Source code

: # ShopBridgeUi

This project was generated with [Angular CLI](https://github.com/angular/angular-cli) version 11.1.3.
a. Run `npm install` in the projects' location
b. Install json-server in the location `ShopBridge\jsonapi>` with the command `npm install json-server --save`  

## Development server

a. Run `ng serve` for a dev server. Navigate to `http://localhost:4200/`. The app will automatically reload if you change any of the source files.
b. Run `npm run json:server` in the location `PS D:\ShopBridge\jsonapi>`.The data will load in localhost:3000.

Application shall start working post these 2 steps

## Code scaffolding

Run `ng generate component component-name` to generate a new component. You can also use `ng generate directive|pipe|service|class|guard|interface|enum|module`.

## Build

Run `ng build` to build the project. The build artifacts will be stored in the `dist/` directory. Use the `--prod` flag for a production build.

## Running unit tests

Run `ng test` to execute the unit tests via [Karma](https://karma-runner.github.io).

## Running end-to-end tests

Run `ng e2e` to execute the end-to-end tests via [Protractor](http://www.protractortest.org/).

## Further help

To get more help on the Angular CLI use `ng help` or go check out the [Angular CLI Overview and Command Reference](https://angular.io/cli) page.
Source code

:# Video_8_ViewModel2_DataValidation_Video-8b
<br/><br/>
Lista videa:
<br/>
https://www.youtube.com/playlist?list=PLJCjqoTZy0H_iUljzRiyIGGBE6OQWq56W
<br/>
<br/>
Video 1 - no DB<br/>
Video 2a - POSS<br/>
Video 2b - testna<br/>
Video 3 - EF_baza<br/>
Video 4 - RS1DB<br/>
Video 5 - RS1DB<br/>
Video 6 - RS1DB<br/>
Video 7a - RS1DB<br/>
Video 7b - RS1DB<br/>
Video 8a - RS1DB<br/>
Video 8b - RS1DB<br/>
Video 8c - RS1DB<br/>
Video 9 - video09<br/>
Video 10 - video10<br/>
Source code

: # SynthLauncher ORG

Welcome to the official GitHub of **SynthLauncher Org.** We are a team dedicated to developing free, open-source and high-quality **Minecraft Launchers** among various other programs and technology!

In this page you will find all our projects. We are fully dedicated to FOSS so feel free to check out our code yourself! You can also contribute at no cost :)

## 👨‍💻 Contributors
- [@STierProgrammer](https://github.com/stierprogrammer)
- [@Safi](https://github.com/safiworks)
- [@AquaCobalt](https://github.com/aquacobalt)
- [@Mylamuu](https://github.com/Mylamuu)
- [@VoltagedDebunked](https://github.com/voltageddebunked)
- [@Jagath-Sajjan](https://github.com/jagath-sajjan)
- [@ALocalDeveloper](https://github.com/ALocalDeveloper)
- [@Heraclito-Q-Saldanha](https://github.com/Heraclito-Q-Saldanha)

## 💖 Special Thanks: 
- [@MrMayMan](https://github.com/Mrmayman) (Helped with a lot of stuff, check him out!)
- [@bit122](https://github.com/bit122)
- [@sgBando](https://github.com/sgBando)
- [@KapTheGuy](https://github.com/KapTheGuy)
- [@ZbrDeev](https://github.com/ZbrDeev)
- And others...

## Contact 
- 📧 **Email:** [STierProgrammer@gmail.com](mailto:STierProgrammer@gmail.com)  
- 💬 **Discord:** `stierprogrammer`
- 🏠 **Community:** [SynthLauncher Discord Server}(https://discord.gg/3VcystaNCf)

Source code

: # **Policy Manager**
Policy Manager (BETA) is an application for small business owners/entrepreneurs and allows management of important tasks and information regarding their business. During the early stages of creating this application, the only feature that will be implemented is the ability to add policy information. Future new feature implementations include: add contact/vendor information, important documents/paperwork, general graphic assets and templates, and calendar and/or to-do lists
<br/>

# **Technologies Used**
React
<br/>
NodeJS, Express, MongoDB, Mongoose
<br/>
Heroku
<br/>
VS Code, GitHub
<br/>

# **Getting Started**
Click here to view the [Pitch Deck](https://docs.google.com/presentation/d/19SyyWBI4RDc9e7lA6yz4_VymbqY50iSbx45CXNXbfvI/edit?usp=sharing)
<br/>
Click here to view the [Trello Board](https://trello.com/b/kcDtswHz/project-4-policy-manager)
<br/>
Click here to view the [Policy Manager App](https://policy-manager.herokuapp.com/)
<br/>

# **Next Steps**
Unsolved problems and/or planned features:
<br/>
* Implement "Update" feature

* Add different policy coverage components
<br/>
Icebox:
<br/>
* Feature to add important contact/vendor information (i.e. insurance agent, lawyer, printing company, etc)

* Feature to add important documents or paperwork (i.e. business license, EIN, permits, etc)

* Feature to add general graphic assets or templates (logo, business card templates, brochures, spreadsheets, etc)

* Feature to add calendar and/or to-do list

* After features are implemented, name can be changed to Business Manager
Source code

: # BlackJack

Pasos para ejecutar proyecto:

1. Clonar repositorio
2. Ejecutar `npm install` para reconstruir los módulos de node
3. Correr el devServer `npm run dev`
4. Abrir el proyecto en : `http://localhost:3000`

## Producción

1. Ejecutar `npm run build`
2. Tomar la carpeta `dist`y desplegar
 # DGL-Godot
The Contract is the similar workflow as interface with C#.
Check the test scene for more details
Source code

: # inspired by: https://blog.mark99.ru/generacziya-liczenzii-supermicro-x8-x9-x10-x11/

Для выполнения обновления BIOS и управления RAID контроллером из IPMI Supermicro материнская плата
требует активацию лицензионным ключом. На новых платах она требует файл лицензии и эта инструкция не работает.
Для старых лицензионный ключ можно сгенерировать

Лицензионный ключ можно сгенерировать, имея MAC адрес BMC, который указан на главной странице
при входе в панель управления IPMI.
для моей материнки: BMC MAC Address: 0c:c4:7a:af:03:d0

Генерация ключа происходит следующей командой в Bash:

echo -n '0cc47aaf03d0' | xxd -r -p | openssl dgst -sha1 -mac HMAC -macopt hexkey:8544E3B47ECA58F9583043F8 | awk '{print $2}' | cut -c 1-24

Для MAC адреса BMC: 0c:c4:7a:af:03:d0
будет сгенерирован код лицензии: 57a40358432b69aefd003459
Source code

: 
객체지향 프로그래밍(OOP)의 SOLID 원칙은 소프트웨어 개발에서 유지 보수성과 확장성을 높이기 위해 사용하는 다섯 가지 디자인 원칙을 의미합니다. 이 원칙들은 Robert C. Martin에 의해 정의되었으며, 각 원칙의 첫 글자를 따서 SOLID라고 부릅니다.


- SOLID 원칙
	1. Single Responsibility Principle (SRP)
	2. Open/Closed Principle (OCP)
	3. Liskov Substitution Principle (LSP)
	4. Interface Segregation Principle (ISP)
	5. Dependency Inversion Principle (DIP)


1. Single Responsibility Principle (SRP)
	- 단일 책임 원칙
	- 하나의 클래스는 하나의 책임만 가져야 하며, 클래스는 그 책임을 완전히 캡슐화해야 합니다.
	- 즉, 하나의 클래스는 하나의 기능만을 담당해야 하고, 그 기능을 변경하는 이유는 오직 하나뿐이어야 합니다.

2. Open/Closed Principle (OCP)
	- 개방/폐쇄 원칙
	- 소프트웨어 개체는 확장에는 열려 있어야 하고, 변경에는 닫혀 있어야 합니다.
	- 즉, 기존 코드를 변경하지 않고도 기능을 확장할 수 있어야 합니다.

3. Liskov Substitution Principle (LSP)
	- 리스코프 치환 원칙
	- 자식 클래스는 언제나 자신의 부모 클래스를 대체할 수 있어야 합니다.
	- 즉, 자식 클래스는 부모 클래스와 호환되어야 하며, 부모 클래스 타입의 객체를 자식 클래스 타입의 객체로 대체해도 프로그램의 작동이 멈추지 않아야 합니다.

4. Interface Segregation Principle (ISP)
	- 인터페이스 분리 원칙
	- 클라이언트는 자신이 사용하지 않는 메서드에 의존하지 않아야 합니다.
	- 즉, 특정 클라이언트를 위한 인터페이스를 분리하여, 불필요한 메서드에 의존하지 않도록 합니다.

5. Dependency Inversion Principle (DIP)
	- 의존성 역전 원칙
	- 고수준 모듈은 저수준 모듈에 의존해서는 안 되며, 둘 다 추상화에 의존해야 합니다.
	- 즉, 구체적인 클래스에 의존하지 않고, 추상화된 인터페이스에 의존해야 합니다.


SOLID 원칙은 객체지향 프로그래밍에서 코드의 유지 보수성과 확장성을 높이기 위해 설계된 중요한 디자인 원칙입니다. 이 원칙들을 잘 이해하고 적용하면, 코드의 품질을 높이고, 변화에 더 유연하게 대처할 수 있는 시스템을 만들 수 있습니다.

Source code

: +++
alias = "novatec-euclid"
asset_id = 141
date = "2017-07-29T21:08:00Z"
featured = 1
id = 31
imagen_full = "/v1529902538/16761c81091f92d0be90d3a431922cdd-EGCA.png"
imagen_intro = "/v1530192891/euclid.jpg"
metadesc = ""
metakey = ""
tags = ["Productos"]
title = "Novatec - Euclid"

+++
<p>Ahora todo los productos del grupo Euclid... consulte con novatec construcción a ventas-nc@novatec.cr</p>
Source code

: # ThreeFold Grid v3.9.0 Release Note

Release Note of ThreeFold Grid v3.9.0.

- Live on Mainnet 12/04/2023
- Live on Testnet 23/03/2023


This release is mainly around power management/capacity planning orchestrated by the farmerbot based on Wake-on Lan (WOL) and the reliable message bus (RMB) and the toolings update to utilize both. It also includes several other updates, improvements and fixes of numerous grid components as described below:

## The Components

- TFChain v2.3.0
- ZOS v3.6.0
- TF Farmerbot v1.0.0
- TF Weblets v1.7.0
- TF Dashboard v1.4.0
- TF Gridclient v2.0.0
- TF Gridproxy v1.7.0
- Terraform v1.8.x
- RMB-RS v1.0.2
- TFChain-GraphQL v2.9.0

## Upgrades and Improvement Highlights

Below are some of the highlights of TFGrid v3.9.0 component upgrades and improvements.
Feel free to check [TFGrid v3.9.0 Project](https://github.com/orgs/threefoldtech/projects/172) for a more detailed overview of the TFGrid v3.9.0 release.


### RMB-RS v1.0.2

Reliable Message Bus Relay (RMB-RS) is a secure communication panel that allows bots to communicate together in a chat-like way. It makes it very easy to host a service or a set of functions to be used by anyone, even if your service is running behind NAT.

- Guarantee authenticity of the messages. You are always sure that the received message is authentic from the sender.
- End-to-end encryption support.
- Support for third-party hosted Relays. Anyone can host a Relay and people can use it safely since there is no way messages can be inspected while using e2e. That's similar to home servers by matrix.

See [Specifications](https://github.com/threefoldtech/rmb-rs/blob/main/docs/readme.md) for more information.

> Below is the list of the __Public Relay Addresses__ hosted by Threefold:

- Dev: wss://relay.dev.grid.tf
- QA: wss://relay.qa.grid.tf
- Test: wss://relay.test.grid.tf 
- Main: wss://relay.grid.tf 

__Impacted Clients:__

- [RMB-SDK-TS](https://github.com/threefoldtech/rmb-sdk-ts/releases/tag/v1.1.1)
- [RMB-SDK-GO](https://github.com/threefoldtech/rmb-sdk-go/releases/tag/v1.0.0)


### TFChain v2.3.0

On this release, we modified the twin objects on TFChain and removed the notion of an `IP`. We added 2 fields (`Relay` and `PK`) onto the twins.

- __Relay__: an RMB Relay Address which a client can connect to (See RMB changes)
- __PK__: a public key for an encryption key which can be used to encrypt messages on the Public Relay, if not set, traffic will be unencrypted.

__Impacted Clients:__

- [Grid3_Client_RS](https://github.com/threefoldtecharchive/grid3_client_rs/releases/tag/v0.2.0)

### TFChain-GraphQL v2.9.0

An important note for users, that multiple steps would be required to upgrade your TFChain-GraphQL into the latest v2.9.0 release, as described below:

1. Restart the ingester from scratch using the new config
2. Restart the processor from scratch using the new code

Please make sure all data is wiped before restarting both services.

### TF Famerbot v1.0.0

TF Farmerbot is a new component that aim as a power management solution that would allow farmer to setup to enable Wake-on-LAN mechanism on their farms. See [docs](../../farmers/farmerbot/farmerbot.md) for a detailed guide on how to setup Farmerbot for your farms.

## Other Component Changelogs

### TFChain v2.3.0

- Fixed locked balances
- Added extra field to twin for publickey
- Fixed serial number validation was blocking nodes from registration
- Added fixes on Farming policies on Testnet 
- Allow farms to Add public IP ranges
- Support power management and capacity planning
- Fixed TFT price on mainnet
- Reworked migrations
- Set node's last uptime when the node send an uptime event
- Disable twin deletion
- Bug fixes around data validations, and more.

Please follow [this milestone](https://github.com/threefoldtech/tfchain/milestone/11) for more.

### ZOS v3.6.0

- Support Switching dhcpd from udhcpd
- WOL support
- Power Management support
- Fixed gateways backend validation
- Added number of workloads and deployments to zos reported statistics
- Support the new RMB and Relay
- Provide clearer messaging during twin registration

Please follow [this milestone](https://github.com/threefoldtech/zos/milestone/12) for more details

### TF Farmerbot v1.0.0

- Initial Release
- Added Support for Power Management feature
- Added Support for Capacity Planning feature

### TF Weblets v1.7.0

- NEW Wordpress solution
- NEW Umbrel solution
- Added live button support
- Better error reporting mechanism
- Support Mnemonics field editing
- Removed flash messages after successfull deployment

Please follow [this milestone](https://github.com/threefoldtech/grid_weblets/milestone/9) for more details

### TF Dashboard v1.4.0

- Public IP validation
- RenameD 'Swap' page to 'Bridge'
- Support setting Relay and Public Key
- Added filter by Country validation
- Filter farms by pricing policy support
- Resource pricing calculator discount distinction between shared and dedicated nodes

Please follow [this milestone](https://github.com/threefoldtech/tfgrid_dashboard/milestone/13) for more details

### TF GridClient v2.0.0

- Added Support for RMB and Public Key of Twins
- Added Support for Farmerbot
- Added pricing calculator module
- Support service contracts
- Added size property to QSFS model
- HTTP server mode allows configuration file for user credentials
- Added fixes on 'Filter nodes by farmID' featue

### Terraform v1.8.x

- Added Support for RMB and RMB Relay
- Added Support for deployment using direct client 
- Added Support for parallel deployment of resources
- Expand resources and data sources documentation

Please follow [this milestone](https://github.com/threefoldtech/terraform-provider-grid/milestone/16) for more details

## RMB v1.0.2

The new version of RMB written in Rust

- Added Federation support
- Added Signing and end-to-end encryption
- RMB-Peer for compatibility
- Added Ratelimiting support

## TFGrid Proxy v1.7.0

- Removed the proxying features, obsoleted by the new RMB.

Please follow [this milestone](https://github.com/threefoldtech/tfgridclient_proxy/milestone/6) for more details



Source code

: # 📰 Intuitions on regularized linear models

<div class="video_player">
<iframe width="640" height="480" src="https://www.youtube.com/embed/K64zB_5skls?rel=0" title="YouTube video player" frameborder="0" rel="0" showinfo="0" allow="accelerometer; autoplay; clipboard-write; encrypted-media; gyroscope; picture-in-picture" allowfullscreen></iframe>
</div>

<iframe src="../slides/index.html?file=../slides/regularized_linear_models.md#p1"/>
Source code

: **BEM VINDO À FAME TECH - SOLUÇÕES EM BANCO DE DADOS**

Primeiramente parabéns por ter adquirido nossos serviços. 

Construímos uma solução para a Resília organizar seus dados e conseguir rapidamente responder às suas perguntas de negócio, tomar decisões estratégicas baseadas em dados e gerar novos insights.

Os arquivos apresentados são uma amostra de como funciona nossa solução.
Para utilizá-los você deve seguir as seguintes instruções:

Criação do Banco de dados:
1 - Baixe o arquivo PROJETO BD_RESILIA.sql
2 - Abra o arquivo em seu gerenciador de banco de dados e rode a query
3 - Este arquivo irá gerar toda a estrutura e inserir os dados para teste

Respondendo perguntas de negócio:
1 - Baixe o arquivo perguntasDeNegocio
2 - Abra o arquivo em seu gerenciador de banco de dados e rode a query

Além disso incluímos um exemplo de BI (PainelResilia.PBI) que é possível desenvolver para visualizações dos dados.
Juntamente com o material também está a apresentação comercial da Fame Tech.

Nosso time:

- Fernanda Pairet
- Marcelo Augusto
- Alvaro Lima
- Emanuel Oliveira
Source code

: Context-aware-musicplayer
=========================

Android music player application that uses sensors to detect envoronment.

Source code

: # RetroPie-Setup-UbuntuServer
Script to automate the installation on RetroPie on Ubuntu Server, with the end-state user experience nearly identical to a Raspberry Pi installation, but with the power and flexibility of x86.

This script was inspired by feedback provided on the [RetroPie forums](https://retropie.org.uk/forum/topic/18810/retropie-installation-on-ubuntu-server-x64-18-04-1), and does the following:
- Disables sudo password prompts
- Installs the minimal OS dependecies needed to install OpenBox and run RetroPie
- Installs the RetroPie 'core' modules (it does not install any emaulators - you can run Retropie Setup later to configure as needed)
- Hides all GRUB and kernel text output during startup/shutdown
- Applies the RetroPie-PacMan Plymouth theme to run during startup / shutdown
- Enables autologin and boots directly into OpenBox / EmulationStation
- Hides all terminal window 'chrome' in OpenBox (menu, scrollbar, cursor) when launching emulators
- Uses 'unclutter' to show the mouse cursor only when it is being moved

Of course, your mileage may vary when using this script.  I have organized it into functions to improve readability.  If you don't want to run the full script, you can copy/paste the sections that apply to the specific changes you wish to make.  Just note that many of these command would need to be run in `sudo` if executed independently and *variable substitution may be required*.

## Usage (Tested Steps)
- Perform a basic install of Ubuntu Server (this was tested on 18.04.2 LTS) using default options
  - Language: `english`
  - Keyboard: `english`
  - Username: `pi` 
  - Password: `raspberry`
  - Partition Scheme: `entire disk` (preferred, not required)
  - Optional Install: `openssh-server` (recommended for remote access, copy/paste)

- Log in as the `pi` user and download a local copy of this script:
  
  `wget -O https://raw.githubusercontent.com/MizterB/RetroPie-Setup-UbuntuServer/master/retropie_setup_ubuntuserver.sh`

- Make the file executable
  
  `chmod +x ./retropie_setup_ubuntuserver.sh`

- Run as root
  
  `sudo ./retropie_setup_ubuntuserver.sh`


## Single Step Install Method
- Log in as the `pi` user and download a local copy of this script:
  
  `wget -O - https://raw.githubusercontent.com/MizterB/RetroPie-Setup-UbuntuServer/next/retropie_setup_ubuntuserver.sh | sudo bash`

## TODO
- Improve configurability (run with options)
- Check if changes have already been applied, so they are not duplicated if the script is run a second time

+++++

Please return every line in the data that includes the string "wget".

### The answer:
  `wget -O https://raw.githubusercontent.com/MizterB/RetroPie-Setup-UbuntuServer/master/retropie_setup_ubuntuserver.sh`
  `wget -O - https://raw.githubusercontent.com/MizterB/RetroPie-Setup-UbuntuServer/next/retropie_setup_ubuntuserver.sh | sudo bash`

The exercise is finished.